Make sure that the filesystem you're building and running QEMU from has the "wxallowed" option set in /etc/fstab, like:

 d3651b0622794af6.k /home ffs rw,wxallowed,nodev,nosuid 1 2

then either reboot or use "mount -uo wxallowed /wherever" to set it for this session. (This is necessary because QEMU assumes it can map memory RWX for TCG and 'make check' will fail if it can't.)

Required packages

Install enough packages to build QEMU

pkg_add git
pkg_add gmake
pkg_add python
 (select a python 2.7, and run the ln -sf runes to make it default)
pkg_add gcc
 (you need this to get a gcc that's not the ancient default)
pkg_add g++
pkg_add glib2
pkg_add bison
pkg_add sdl

TODO: recommended-but-not-required packages?

Build

Configure and make as usual:

mkdir build
cd build
../configure -cc=x86_64-unknown-openbsd6.0-gcc-4.9.3 --cxx=x86_64-unknown-openbsd6.0-g++-4.9.3
gmake

(NB as of 2017-03-20 you'll also need --disable-user to work around a QEMU bug.)

NetBSD

Create a disk image, and grab the install cd image:

qemu-img create -f qcow2 disk.qcow2 15G
wget http://cdn.netbsd.org/pub/NetBSD/NetBSD-7.1/images/NetBSD-7.1-amd64.iso

Run the installer:

qemu-system-x86_64 -m 2048 -enable-kvm \
  -drive if=virtio,file=disk.qcow2,format=qcow2 \
  -netdev user,id=mynet0,hostfwd=tcp::7722-:22 \
  -device e1000,netdev=mynet0 \
  -cdrom NetBSD-7.1-amd64.iso

The defaults will generally do. When it gets to the big menu of things to configure at the end of the install: configure networking (select defaults); enable NTP and ntpdate; enable ssh; set a root password.

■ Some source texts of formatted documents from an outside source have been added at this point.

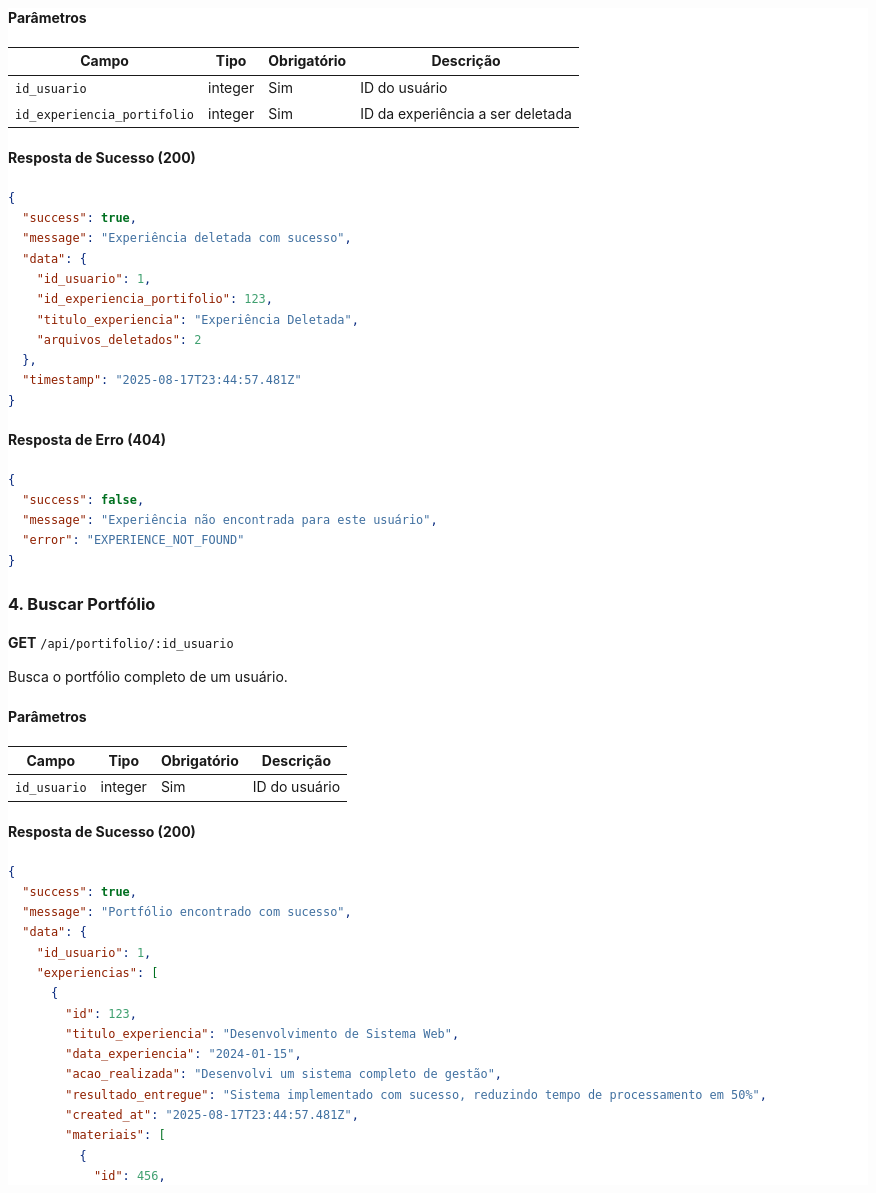 #### Parâmetros

| Campo | Tipo | Obrigatório | Descrição |
|-------|------|-------------|-----------|
| `id_usuario` | integer | Sim | ID do usuário |
| `id_experiencia_portifolio` | integer | Sim | ID da experiência a ser deletada |

#### Resposta de Sucesso (200)

```json
{
  "success": true,
  "message": "Experiência deletada com sucesso",
  "data": {
    "id_usuario": 1,
    "id_experiencia_portifolio": 123,
    "titulo_experiencia": "Experiência Deletada",
    "arquivos_deletados": 2
  },
  "timestamp": "2025-08-17T23:44:57.481Z"
}
```

#### Resposta de Erro (404)

```json
{
  "success": false,
  "message": "Experiência não encontrada para este usuário",
  "error": "EXPERIENCE_NOT_FOUND"
}
```

### 4. Buscar Portfólio

**GET** `/api/portifolio/:id_usuario`

Busca o portfólio completo de um usuário.

#### Parâmetros

| Campo | Tipo | Obrigatório | Descrição |
|-------|------|-------------|-----------|
| `id_usuario` | integer | Sim | ID do usuário |

#### Resposta de Sucesso (200)

```json
{
  "success": true,
  "message": "Portfólio encontrado com sucesso",
  "data": {
    "id_usuario": 1,
    "experiencias": [
      {
        "id": 123,
        "titulo_experiencia": "Desenvolvimento de Sistema Web",
        "data_experiencia": "2024-01-15",
        "acao_realizada": "Desenvolvi um sistema completo de gestão",
        "resultado_entregue": "Sistema implementado com sucesso, reduzindo tempo de processamento em 50%",
        "created_at": "2025-08-17T23:44:57.481Z",
        "materiais": [
          {
            "id": 456,
```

Reboot into the installed system. Edit /etc/ssh/sshd_config to set 'PermitRootLogin: without-password', and set up ssh authorized keys.

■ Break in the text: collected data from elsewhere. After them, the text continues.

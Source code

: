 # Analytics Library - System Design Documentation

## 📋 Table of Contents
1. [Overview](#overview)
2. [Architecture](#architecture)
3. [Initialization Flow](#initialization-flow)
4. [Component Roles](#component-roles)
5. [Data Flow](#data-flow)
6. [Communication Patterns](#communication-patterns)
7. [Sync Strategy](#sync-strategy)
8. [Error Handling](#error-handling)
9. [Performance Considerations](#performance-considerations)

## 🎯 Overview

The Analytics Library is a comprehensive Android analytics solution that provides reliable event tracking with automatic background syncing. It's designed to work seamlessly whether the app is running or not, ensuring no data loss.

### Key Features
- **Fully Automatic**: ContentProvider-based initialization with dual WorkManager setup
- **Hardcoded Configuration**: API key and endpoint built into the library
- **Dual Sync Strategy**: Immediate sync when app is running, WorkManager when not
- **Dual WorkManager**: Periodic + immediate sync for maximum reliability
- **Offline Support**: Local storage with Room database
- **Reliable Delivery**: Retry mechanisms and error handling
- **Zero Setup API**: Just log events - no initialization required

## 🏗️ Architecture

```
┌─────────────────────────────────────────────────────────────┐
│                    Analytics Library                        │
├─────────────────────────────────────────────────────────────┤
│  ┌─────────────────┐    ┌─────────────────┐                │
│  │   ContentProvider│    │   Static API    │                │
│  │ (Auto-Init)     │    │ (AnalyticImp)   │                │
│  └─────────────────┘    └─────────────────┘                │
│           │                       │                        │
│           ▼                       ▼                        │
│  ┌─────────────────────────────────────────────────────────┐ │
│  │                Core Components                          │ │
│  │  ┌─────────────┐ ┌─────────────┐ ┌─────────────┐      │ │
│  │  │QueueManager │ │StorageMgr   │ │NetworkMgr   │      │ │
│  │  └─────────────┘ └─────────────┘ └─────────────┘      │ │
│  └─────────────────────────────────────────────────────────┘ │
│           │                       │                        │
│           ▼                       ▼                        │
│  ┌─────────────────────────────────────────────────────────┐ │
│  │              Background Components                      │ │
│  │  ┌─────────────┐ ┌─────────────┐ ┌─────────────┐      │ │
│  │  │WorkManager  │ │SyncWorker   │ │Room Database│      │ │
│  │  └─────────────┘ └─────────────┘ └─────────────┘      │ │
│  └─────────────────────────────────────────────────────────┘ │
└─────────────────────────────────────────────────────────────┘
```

Now you can run the installed image:

 qemu-system-x86_64 -m 2048 \
  -drive if=virtio,file=disk.qcow2,format=qcow2 \
  -enable-kvm  \
  -netdev user,id=mynet0,hostfwd=tcp:127.0.0.1:7722-:22 \
  -device e1000,netdev=mynet0

You should now be able to get in to the VM with

ssh -p 7722 root@localhost

Required packages

Run this to make pkg_add actually work:

export PKG_PATH="http://ftp.NetBSD.org/pub/pkgsrc/packages/NetBSD/<PORT>/<RELEASE-NUMBER>/All"

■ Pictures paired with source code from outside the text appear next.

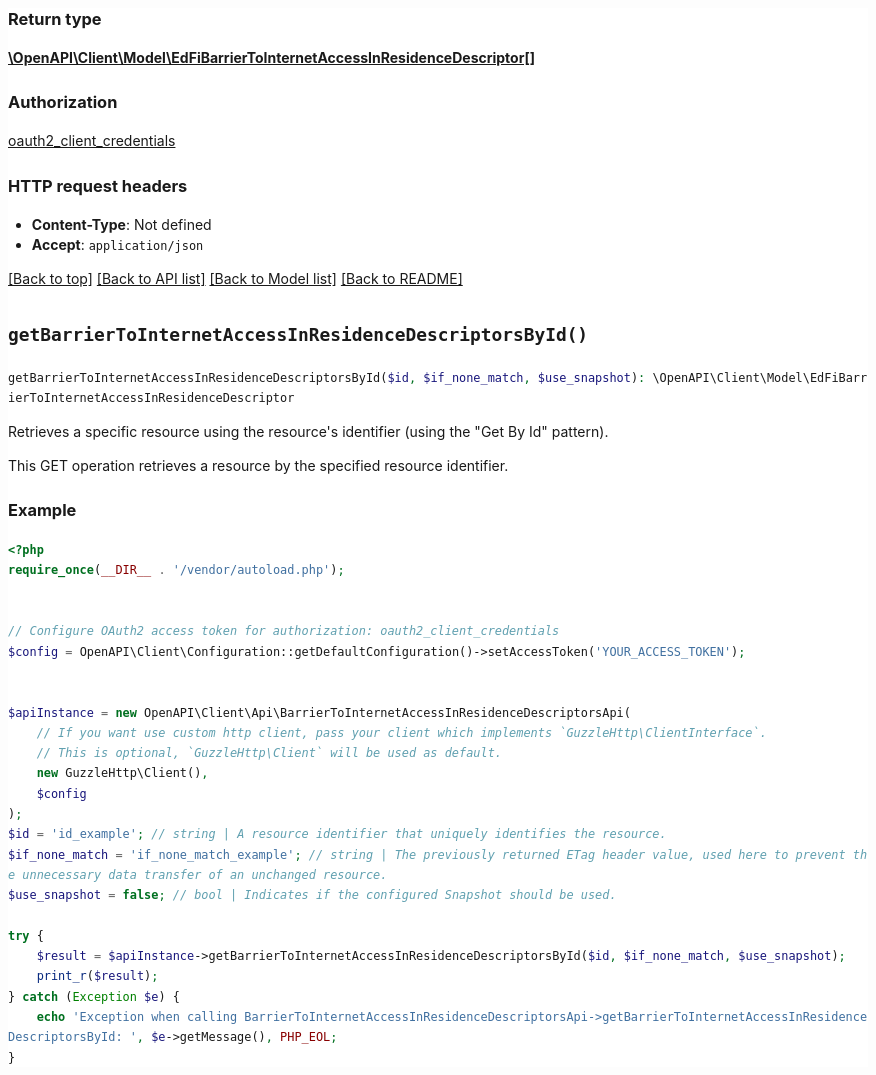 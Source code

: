 ### Return type

[**\OpenAPI\Client\Model\EdFiBarrierToInternetAccessInResidenceDescriptor[]**](../Model/EdFiBarrierToInternetAccessInResidenceDescriptor.md)

### Authorization

[oauth2_client_credentials](../../README.md#oauth2_client_credentials)

### HTTP request headers

- **Content-Type**: Not defined
- **Accept**: `application/json`

[[Back to top]](#) [[Back to API list]](../../README.md#endpoints)
[[Back to Model list]](../../README.md#models)
[[Back to README]](../../README.md)

## `getBarrierToInternetAccessInResidenceDescriptorsById()`

```php
getBarrierToInternetAccessInResidenceDescriptorsById($id, $if_none_match, $use_snapshot): \OpenAPI\Client\Model\EdFiBarrierToInternetAccessInResidenceDescriptor
```

Retrieves a specific resource using the resource's identifier (using the \"Get By Id\" pattern).

This GET operation retrieves a resource by the specified resource identifier.

### Example

```php
<?php
require_once(__DIR__ . '/vendor/autoload.php');


// Configure OAuth2 access token for authorization: oauth2_client_credentials
$config = OpenAPI\Client\Configuration::getDefaultConfiguration()->setAccessToken('YOUR_ACCESS_TOKEN');


$apiInstance = new OpenAPI\Client\Api\BarrierToInternetAccessInResidenceDescriptorsApi(
    // If you want use custom http client, pass your client which implements `GuzzleHttp\ClientInterface`.
    // This is optional, `GuzzleHttp\Client` will be used as default.
    new GuzzleHttp\Client(),
    $config
);
$id = 'id_example'; // string | A resource identifier that uniquely identifies the resource.
$if_none_match = 'if_none_match_example'; // string | The previously returned ETag header value, used here to prevent the unnecessary data transfer of an unchanged resource.
$use_snapshot = false; // bool | Indicates if the configured Snapshot should be used.

try {
    $result = $apiInstance->getBarrierToInternetAccessInResidenceDescriptorsById($id, $if_none_match, $use_snapshot);
    print_r($result);
} catch (Exception $e) {
    echo 'Exception when calling BarrierToInternetAccessInResidenceDescriptorsApi->getBarrierToInternetAccessInResidenceDescriptorsById: ', $e->getMessage(), PHP_EOL;
}
```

Then install dependencies:

pkg_add git gmake python27 glib2 bison pkgconf

TODO: optional dependencies?

Building

You can configure and build QEMU as you would on Linux:

 mkdir build
 cd build
 ../configure --python=python2.7
 gmake
 gmake check

Note that you need to use 'gmake', not plain 'make'.